§ Task requirements:
Locate the line that contains "We know that" in the entries below, then repeat it and every following line through the line that contains "property on graphs.", exactly, and no others.

Source texts of formatted documents:
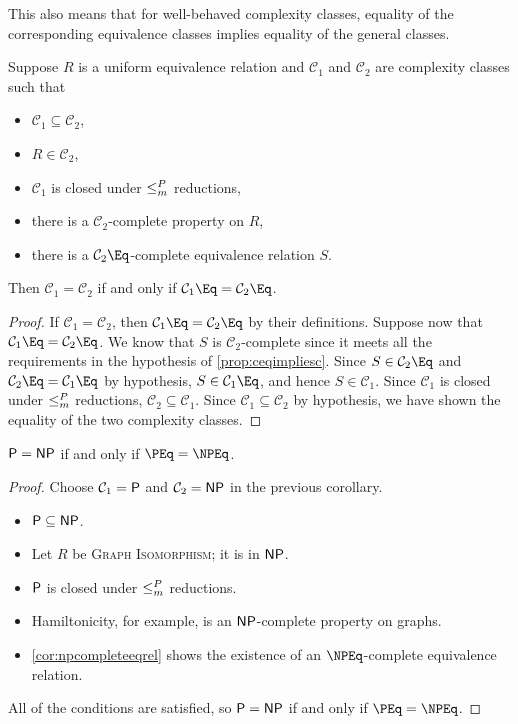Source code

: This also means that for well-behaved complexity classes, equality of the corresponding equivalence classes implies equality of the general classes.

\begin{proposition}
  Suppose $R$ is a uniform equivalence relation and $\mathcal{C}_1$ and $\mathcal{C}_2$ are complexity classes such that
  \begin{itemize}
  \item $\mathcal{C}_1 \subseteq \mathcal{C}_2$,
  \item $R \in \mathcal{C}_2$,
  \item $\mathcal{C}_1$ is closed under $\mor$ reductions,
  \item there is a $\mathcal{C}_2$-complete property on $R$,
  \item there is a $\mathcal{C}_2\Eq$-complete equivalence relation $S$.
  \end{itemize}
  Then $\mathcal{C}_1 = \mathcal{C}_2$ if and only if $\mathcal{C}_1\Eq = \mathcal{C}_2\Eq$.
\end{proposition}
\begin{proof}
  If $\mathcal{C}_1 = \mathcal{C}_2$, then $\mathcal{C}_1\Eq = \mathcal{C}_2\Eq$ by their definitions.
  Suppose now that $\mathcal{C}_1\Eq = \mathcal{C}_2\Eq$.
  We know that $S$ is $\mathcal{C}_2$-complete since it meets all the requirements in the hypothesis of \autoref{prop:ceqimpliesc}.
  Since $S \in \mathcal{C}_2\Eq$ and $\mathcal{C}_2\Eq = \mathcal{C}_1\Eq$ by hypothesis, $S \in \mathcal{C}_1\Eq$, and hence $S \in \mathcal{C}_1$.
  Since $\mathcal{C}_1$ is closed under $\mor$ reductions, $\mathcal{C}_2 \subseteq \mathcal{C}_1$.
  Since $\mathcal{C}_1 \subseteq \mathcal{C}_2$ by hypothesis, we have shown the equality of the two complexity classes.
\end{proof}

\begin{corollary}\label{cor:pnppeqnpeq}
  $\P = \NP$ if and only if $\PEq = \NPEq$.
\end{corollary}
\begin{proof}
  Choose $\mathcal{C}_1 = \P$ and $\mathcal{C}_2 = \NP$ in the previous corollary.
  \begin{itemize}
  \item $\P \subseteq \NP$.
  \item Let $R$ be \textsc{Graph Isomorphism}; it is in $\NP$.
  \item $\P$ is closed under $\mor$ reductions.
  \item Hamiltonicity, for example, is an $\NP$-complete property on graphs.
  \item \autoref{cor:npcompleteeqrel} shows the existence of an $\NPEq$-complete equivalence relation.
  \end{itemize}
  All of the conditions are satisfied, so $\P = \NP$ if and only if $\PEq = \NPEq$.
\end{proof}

§ Task result:
  We know that $S$ is $\mathcal{C}_2$-complete since it meets all the requirements in the hypothesis of \autoref{prop:ceqimpliesc}.
  Since $S \in \mathcal{C}_2\Eq$ and $\mathcal{C}_2\Eq = \mathcal{C}_1\Eq$ by hypothesis, $S \in \mathcal{C}_1\Eq$, and hence $S \in \mathcal{C}_1$.
  Since $\mathcal{C}_1$ is closed under $\mor$ reductions, $\mathcal{C}_2 \subseteq \mathcal{C}_1$.
  Since $\mathcal{C}_1 \subseteq \mathcal{C}_2$ by hypothesis, we have shown the equality of the two complexity classes.
\end{proof}

\begin{corollary}\label{cor:pnppeqnpeq}
  $\P = \NP$ if and only if $\PEq = \NPEq$.
\end{corollary}
\begin{proof}
  Choose $\mathcal{C}_1 = \P$ and $\mathcal{C}_2 = \NP$ in the previous corollary.
  \begin{itemize}
  \item $\P \subseteq \NP$.
  \item Let $R$ be \textsc{Graph Isomorphism}; it is in $\NP$.
  \item $\P$ is closed under $\mor$ reductions.
  \item Hamiltonicity, for example, is an $\NP$-complete property on graphs.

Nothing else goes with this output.